Silvio Berlusconi? Wrong, the answer is Vittorio Cecchi Gori. However, the parallells with Berlusconi are there for all to see and are such that we might now be looking at an all Italian recipe for commercio-politico-sporting, success.
Vittorio Cecchi Gori (53) is a senator and owns Italy's largest film production and distribution company, the nationwide TV channels, Telemontecarlo and. Videomusic, the Fiorentina soccer club and 60 cinemas.
He claims to have no serious political ambitions at present. But if he were to develop such ambitions, he is well positioned to follow in the glorious path of TV democracy already traced by his colleague, one time business partner and now business rival, Mr Berlusconi.
For the last week Vittorio Cecci Gori has been the most talked about man in Italy. He has had the temerity to outbid Italian state broadcaster RAI for the television rights to soccer.
Last week the Cecchi Gori "Group offered $400 million over a three year period for a package of TV, radio and foreign rights to Italian soccer, ending the 40 year old virtual state monopoly of RAI. He also signalled his own arrival at the top of the greasy pole of Italian media business life.
Later this month, you may be hearing more about Cecchi Gori. II Postino, a film produced by his company, has received five Oscar nominations. A month later, Fiorentina are due to contest the, Italian Cup final, at the end of a sparkling season in which they have provided the major opposition to league leaders, AC Milan, owned by former prime minister and media tycoon, Silvio Berlusconi.
Next month the Italian electorate will be hearing about Senator Cecchi Gori as he attempts to secure re election as a centre left candidate within the "Olive" coalition.
Originally a member of the ex-Christian Democrat "Segni Pact", led by the mercurial constitutional reformer Mario Segni, Mr Cecchi Gori and Segni alike have now been absorbed into the brand new, "Dini Italian Renewal" movement, founded by the current Italian Prime Minister Lamberto Dini just last week.
It may be coincidental, too, but in recent times the same Prime Minister Dini has taken to appearing alongside Mr Cecchi Gori in the VIP box at Fiorentina matches.
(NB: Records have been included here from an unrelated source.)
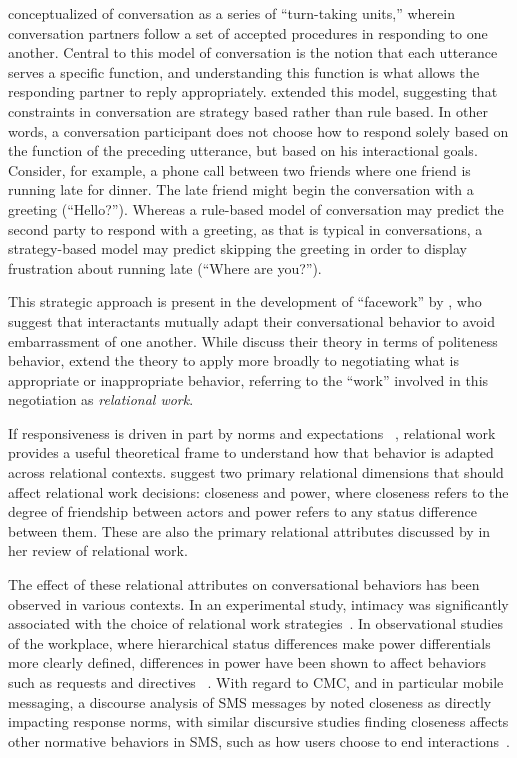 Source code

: \documentclass[12pt]{nuthesis}	%
\begin{document}
\citet{sacks1974simplest} conceptualized of conversation as a series of ``turn-taking units,'' wherein conversation partners follow a set of accepted procedures in responding to one another. Central to this model of conversation is the notion that each utterance serves a specific function, and understanding this function is what allows the responding partner to reply appropriately. \citet{levinson1981essential} extended this model, suggesting that constraints in conversation are strategy based rather than rule based. In other words, a conversation participant does not choose how to respond solely based on the function of the preceding utterance, but based on his interactional goals. Consider, for example, a phone call between two friends where one friend is running late for dinner. The late friend might begin the conversation with a greeting (``Hello?''). Whereas a rule-based model of conversation may predict the second party to respond with a greeting, as that is typical in conversations, a strategy-based model may predict skipping the greeting in order to display frustration about running late (``Where are you?'').

This strategic approach is present in the development of ``facework'' by \citet{brown1987politeness}, who suggest that interactants mutually adapt their conversational behavior to avoid embarrassment of one another. While \citeauthor{brown1987politeness} discuss their theory in terms of politeness behavior, \citet{locher2005politeness} extend the theory to apply more broadly to negotiating what is appropriate or inappropriate behavior, referring to the ``work'' involved in this negotiation as \textit{relational work}.

If responsiveness is driven in part by norms and expectations ~\citep[e.g.,][]{bayer2015connection, church2013s,rettie2009mobile}, relational work provides a useful theoretical frame to understand how that behavior is adapted across relational contexts. \citet{brown1987politeness} suggest two primary relational dimensions that should affect relational work decisions: closeness and power, where closeness refers to the degree of friendship between actors and power refers to any status difference between them. These are also the primary relational attributes discussed by \citet{spencer2011conceptualising} in her review of relational work.

The effect of these relational attributes on conversational behaviors has been observed in various contexts. In an experimental study, intimacy was significantly associated with the choice of relational work strategies~\citep{meyer2004repairing}. In observational studies of the workplace, where hierarchical status differences make power differentials more clearly defined, differences in power have been shown to affect behaviors such as requests and directives~\citep{craven2010directives,vine2009directives} . With regard to CMC, and in particular mobile messaging, a discourse analysis of SMS messages by \citet{laursen2005please} noted closeness as directly impacting response norms, with similar discursive studies finding closeness affects other normative behaviors in SMS, such as how users choose to end interactions~\citep{spilioti2011beyond}.
\end{document}
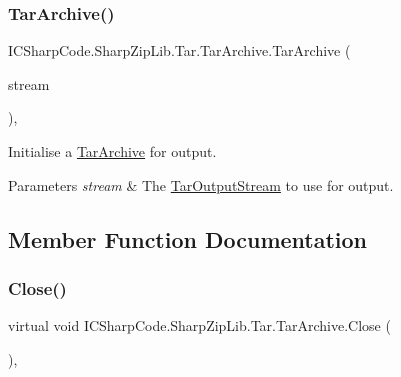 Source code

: \subsubsection{\texorpdfstring{Tar\+Archive()}{TarArchive()}\hspace{0.1cm}{\footnotesize\ttfamily [3/3]}}
{\footnotesize\ttfamily I\+C\+Sharp\+Code.\+Sharp\+Zip\+Lib.\+Tar.\+Tar\+Archive.\+Tar\+Archive (\begin{DoxyParamCaption}\item[{\hyperlink{class_i_c_sharp_code_1_1_sharp_zip_lib_1_1_tar_1_1_tar_output_stream}{Tar\+Output\+Stream}}]{stream }\end{DoxyParamCaption})\hspace{0.3cm}{\ttfamily [inline]}, {\ttfamily [protected]}}



Initialise a \hyperlink{class_i_c_sharp_code_1_1_sharp_zip_lib_1_1_tar_1_1_tar_archive}{Tar\+Archive} for output. 


\begin{DoxyParams}{Parameters}
{\em stream} & The \hyperlink{class_i_c_sharp_code_1_1_sharp_zip_lib_1_1_tar_1_1_tar_output_stream}{Tar\+Output\+Stream} to use for output.\\
\hline
\end{DoxyParams}


\subsection{Member Function Documentation}
\mbox{\label{class_i_c_sharp_code_1_1_sharp_zip_lib_1_1_tar_1_1_tar_archive_adadd00e0b2726d82c8997c2b8d71c14b}} 
\subsubsection{\texorpdfstring{Close()}{Close()}}
{\footnotesize\ttfamily virtual void I\+C\+Sharp\+Code.\+Sharp\+Zip\+Lib.\+Tar.\+Tar\+Archive.\+Close (\begin{DoxyParamCaption}{ }\end{DoxyParamCaption})\hspace{0.3cm}{\ttfamily [inline]}, {\ttfamily [virtual]}}



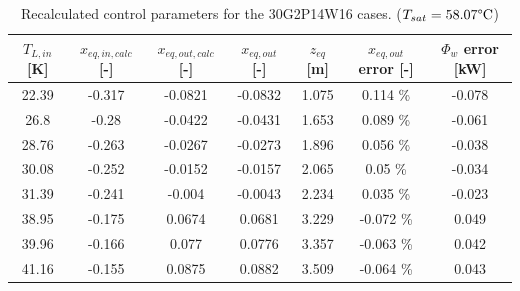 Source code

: \begin{table}[!h]
\centering
\begin{tabular}{c|c|c|c|c|c|c}
$T_{L,in}$ {[}K{]} & $x_{eq,in,calc}$ {[}-{]} & $x_{eq,out,calc}$ {[}-{]} & $x_{eq,out}$ {[}-{]} & $z_{eq}$ {[}m{]} & $x_{eq,out}$ error {[}-{]} & $\Phi_{w}$ error {[}kW{]} \\
\hline
\hline
22.39  &  -0.317  &  -0.0821  &  -0.0832  &  1.075  &  0.114 \% &  -0.078 \\
%
26.8  &  -0.28  &  -0.0422  &  -0.0431  &  1.653  &  0.089 \% &  -0.061\\
%
28.76  &  -0.263  &  -0.0267  &  -0.0273  &  1.896  &  0.056 \% &  -0.038\\
%
30.08  &  -0.252  &  -0.0152  &  -0.0157  &  2.065  &  0.05 \% &  -0.034\\
%
31.39  &  -0.241  &  -0.004  &  -0.0043  &  2.234  &  0.035 \% &  -0.023\\
%
38.95  &  -0.175  &  0.0674  &  0.0681  &  3.229  &  -0.072 \% &  0.049\\
%
39.96  &  -0.166  &  0.077  &  0.0776  &  3.357  &  -0.063 \% &  0.042\\
%
41.16  &  -0.155  &  0.0875  &  0.0882  &  3.509  &  -0.064 \% &  0.043
\end{tabular}
\caption{Recalculated control parameters for the 30G2P14W16 cases. ($T_{sat} = 58.07\degree\mathrm{C}$)}
\label{tab:30P14_recalc}
\end{table}


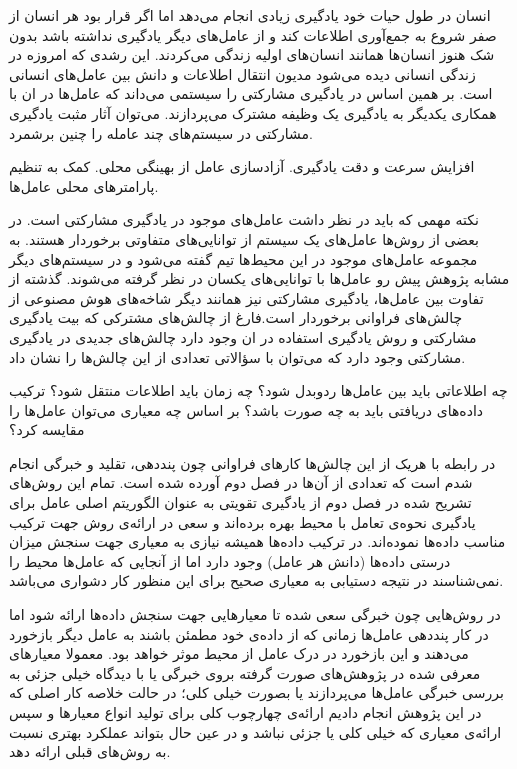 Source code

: انسان در طول حیات خود یادگیری زیادی انجام می‌دهد اما اگر قرار بود هر انسان از  صفر شروع به جمع‌آوری اطلاعات کند و از عامل‌های دیگر یادگیری نداشته باشد بدون شک هنوز انسان‌ها همانند انسان‌های اولیه زندگی می‌کردند. این رشدی که امروزه در زندگی انسانی دیده می‌شود مدیون انتقال اطلاعات و دانش بین عامل‌های انسانی است. بر همین اساس در یادگیری مشارکتی را سیستمی می‌داند که عامل‌ها در ان با همکاری یکدیگر به یادگیری یک وظیفه مشترک می‌پردازند. می‌توان آثار مثبت یادگیری مشارکتی در سیستم‌های چند عامله را چنین برشمرد.

\begin{itemize}%
 افزایش سرعت و دقت یادگیری.
 آزادسازی عامل از بهینگی محلی.
 کمک به تنظیم پارامترهای محلی عامل‌ها.
\end{itemize}

نکته مهمی که باید در نظر داشت عامل‌های موجود در یادگیری مشارکتی است. در بعضی از روش‌ها عامل‌های یک سیستم از توانایی‌های متفاوتی برخوردار هستند. به مجموعه عامل‌های موجود در این محیط‌ها تیم گفته می‌شود و در سیستم‌های دیگر مشابه پژوهش پیش رو عامل‌ها با توانایی‌های یکسان در نظر گرفته می‌شوند. گذشته از تفاوت بین عامل‌ها، یادگیری مشارکتی نیز همانند دیگر شاخه‌های هوش مصنوعی از چالش‌های فراوانی برخوردار است.فارغ از چالش‌های مشترکی که بیت یادگیری مشارکتی و روش یادگیری استفاده در ان وجود دارد چالش‌های جدیدی در یادگیری مشارکتی وجود دارد که می‌توان با سؤالاتی تعدادی از این چالش‌ها را نشان داد.

\begin{itemize}%
 چه اطلاعاتی باید بین عامل‌ها ردوبدل شود؟
 چه زمان باید اطلاعات منتقل شود؟
 ترکیب داده‌های دریافتی باید به چه صورت باشد؟
 بر اساس چه معیاری می‌توان عامل‌ها را مقایسه کرد؟
\end{itemize}

در رابطه با هریک از این چالش‌ها کارهای فراوانی چون پنددهی، تقلید و خبرگی انجام شدم است که تعدادی از آن‌ها در فصل دوم آورده شده است. تمام این روش‌‌های تشریح شده در فصل دوم از یادگیری تقویتی به عنوان الگوریتم اصلی عامل برای یادگیری نحوه‌ی تعامل با محیط بهره برده‌اند و سعی در ارائه‌ی روش جهت ترکیب مناسب داده‌ها نموده‌اند. در ترکیب داده‌ها همیشه نیازی به معیاری جهت سنجش میزان درستی داده‌ها (دانش هر عامل) وجود دارد اما از آنجایی که عامل‌ها محیط را نمی‌شناسند در نتیجه دستیابی به معیاری صحیح برای این منظور کار دشواری می‌باشد.

در روش‌هایی چون خبرگی سعی شده تا معیارهایی جهت سنجش داده‌ها ارائه شود اما در کار پنددهی عامل‌ها زمانی که از داده‌ی خود مطمئن باشند به عامل دیگر بازخورد می‌دهند و این بازخورد در درک عامل از محیط موثر خواهد بود. معمولا معیارهای معرفی شده در پژوهش‌های صورت گرفته بروی خبرگی یا با دیدگاه خیلی جزئی به بررسی خبرگی عامل‌ها می‌پردازند یا بصورت خیلی کلی؛ در حالت خلاصه کار اصلی که در این پژوهش انجام دادیم ارائه‌ی  چهارچوب کلی برای تولید انواع معیارها و سپس ارائه‌ی معیاری که خیلی کلی یا جزئی نباشد و در عین حال بتواند عملکرد بهتری نسبت به روش‌های قبلی ارائه دهد. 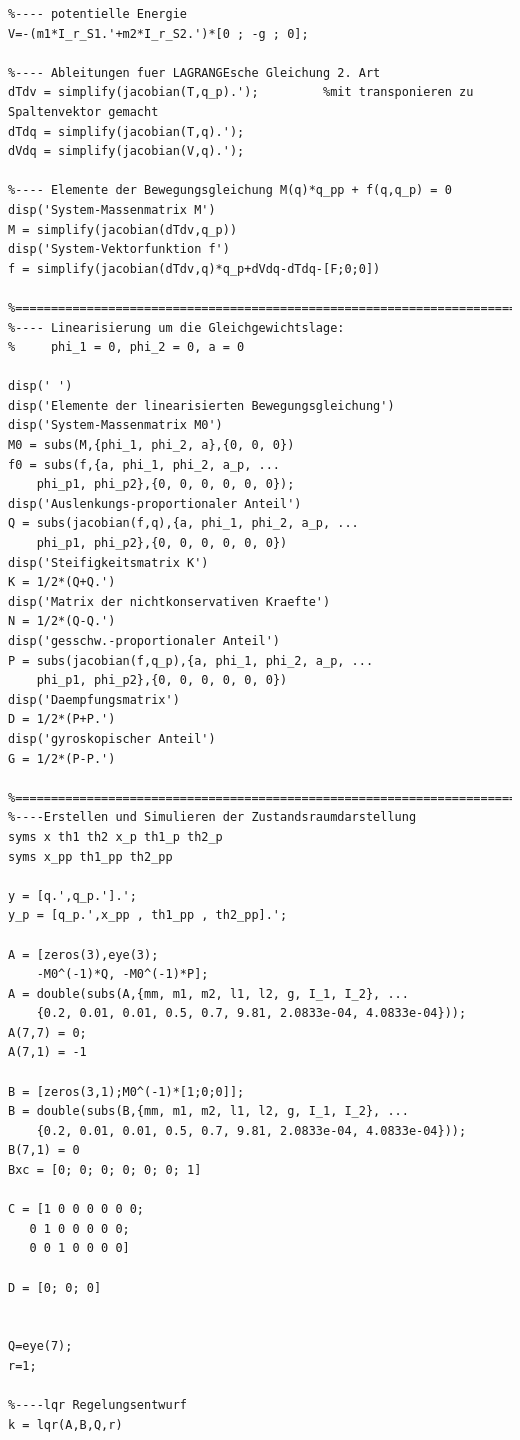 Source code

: \documentclass[a4paper, 10pt]{report}
\begin{document}
\begin{lstlisting}
%---- potentielle Energie
V=-(m1*I_r_S1.'+m2*I_r_S2.')*[0 ; -g ; 0];

%---- Ableitungen fuer LAGRANGEsche Gleichung 2. Art
dTdv = simplify(jacobian(T,q_p).');         %mit transponieren zu Spaltenvektor gemacht
dTdq = simplify(jacobian(T,q).');
dVdq = simplify(jacobian(V,q).');

%---- Elemente der Bewegungsgleichung M(q)*q_pp + f(q,q_p) = 0
disp('System-Massenmatrix M')
M = simplify(jacobian(dTdv,q_p))
disp('System-Vektorfunktion f')
f = simplify(jacobian(dTdv,q)*q_p+dVdq-dTdq-[F;0;0])

%==========================================================================
%---- Linearisierung um die Gleichgewichtslage:
%     phi_1 = 0, phi_2 = 0, a = 0

disp(' ')
disp('Elemente der linearisierten Bewegungsgleichung')
disp('System-Massenmatrix M0')
M0 = subs(M,{phi_1, phi_2, a},{0, 0, 0})
f0 = subs(f,{a, phi_1, phi_2, a_p, ...
    phi_p1, phi_p2},{0, 0, 0, 0, 0, 0});
disp('Auslenkungs-proportionaler Anteil')
Q = subs(jacobian(f,q),{a, phi_1, phi_2, a_p, ...
    phi_p1, phi_p2},{0, 0, 0, 0, 0, 0})
disp('Steifigkeitsmatrix K')
K = 1/2*(Q+Q.')
disp('Matrix der nichtkonservativen Kraefte')
N = 1/2*(Q-Q.')
disp('gesschw.-proportionaler Anteil')
P = subs(jacobian(f,q_p),{a, phi_1, phi_2, a_p, ...
    phi_p1, phi_p2},{0, 0, 0, 0, 0, 0})
disp('Daempfungsmatrix')
D = 1/2*(P+P.')
disp('gyroskopischer Anteil')
G = 1/2*(P-P.')

%==========================================================================
%----Erstellen und Simulieren der Zustandsraumdarstellung
syms x th1 th2 x_p th1_p th2_p
syms x_pp th1_pp th2_pp

y = [q.',q_p.'].';
y_p = [q_p.',x_pp , th1_pp , th2_pp].';

A = [zeros(3),eye(3);
    -M0^(-1)*Q, -M0^(-1)*P];
A = double(subs(A,{mm, m1, m2, l1, l2, g, I_1, I_2}, ...
    {0.2, 0.01, 0.01, 0.5, 0.7, 9.81, 2.0833e-04, 4.0833e-04}));
A(7,7) = 0;
A(7,1) = -1

B = [zeros(3,1);M0^(-1)*[1;0;0]];
B = double(subs(B,{mm, m1, m2, l1, l2, g, I_1, I_2}, ...
    {0.2, 0.01, 0.01, 0.5, 0.7, 9.81, 2.0833e-04, 4.0833e-04}));
B(7,1) = 0
Bxc = [0; 0; 0; 0; 0; 0; 1]

C = [1 0 0 0 0 0 0;
   0 1 0 0 0 0 0;
   0 0 1 0 0 0 0]

D = [0; 0; 0]


Q=eye(7);
r=1;

%----lqr Regelungsentwurf
k = lqr(A,B,Q,r)


\end{lstlisting}
\end{document}
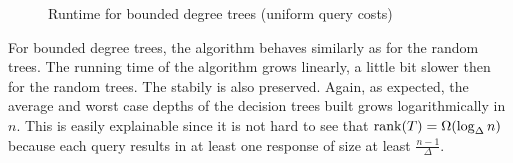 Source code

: \begin{figure}[!h]
\centering
{}
\caption{Runtime for bounded degree trees (uniform query costs)}
\label{fig:bounded_degree_uniform_time}
\end{figure}

\FloatBarrier

For bounded degree trees, the algorithm behaves similarly as for the random trees. The running time of the algorithm grows linearly, a little bit slower then for the random trees. The stabily is also preserved. Again, as expected, the average and worst case depths of the decision trees built grows logarithmically in $n$. This is easily explainable since it is not hard to see that $\rank\br{T} = \Omega\br{\log_{\Delta} n}$ because each query results in at least one response of size at least $\frac{n-1}{\Delta}$. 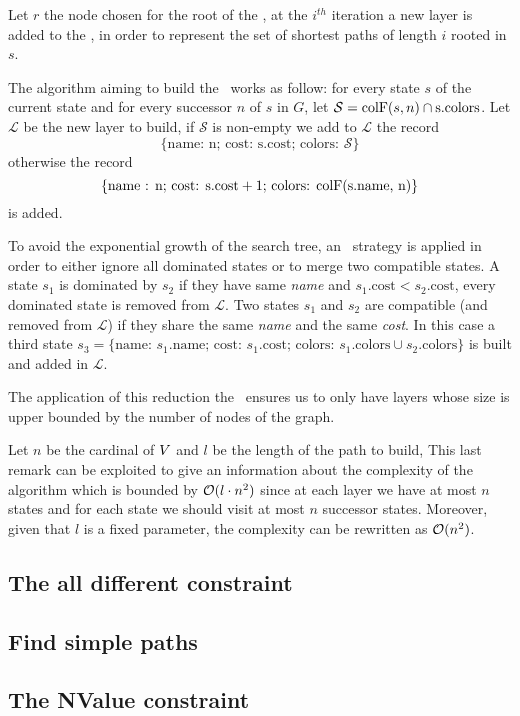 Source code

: Let $r$ the node chosen for the root of the \mdd, at the $i^{th}$ iteration a new layer is added to the \mdd, in order to represent the set of shortest paths of length $i$ rooted in $s$.

The algorithm aiming to build the \mdd\ works as follow: for every state $s$ of the current state and for every successor $n$ of $s$ in $G$, let $\mathcal{S} = \text{colF}(s, n) \cap \text{s.colors}$. Let $\mathcal{L}$ be the new layer to build, if $\mathcal{S}$ is non-empty we add to $\mathcal{L}$ the record
$$\{\text{name: n; cost: s.cost; colors: } \mathcal{S}\}$$ otherwise the record
$$\{\text{name : n; cost: s.cost} + 1 \text{; colors: \text{colF}(s.name, n)}\}$$ is added.

To avoid the exponential growth of the search tree, an \adhoc\ strategy is applied in order to either ignore all dominated states or to merge two compatible states. A state $s_1$ is dominated by $s_2$ if they have same \textit{name} and $s_1.\text{cost} < s_2.\text{cost}$, every dominated state is removed from $\mathcal{L}$. Two states $s_1$ and $s_2$ are compatible (and removed from $\mathcal{L}$) if they share the same \textit{name} and the same \textit{cost}. In this case a third state $s_3 = \{\text{name: } s_1.\text{name; cost: } s_1.\text{cost; colors: } s_1.\text{colors} \cup s_2.\text{colors}\}$ is built and added in $\mathcal{L}$.

The application of this reduction the \mdd\ ensures us to only have layers whose size is upper bounded by the number of nodes of the graph.

Let $n$ be the cardinal of $V$ and $l$ be the length of the path to build, This last remark can be exploited to give an information about the complexity of the algorithm which is bounded by $\mathcal{O}(l \cdot n^2)$ since at each layer we have at most $n$ states and for each state we should visit at most $n$ successor states. Moreover, given that $l$ is a fixed parameter, the complexity can be rewritten as $\mathcal{O}(n^2)$.


\subsection{The all different constraint}


\subsection{Find simple paths}


\subsection{The NValue constraint}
Fiorentina, of course, is a Florence based club, and both Mr Dini and Mr Cecchi Gori will probably stand in Florence constituencies in the April 21st general election.
The rise and rise of Mr Cecchi Gori may not yet have reached its peak. One does wonder, how ever, about his commitment to a nonpolitical role.
The manner of the recent termination of the working collaboration between two senior journalists former RAI reporter Sandro Curzi and Rome Economist correspondent Tana de Zulueta with Videomusic and Telemontecarlo, respectively, at the very feast suggests something autocratic about Mr Cecchi Gori's working methods.
We are reminded of the occasion three years, ago when he sacked a Fiorentina coach, the experienced "Gigi" Radice. The sacking of the coach prompted a dramatic decline in Fiorentina fortunes which culminated with the side's relegation to division two, for the first time in 56 years.
However, before branding such management a fiasco, bear in mind that Mr Cecchi Gori and associates reshaped the club and brought it aback to division one immediately, where it is now riding high.
Moral do not underestimate Mr Cecchi Gori and his all Italian recipe for success.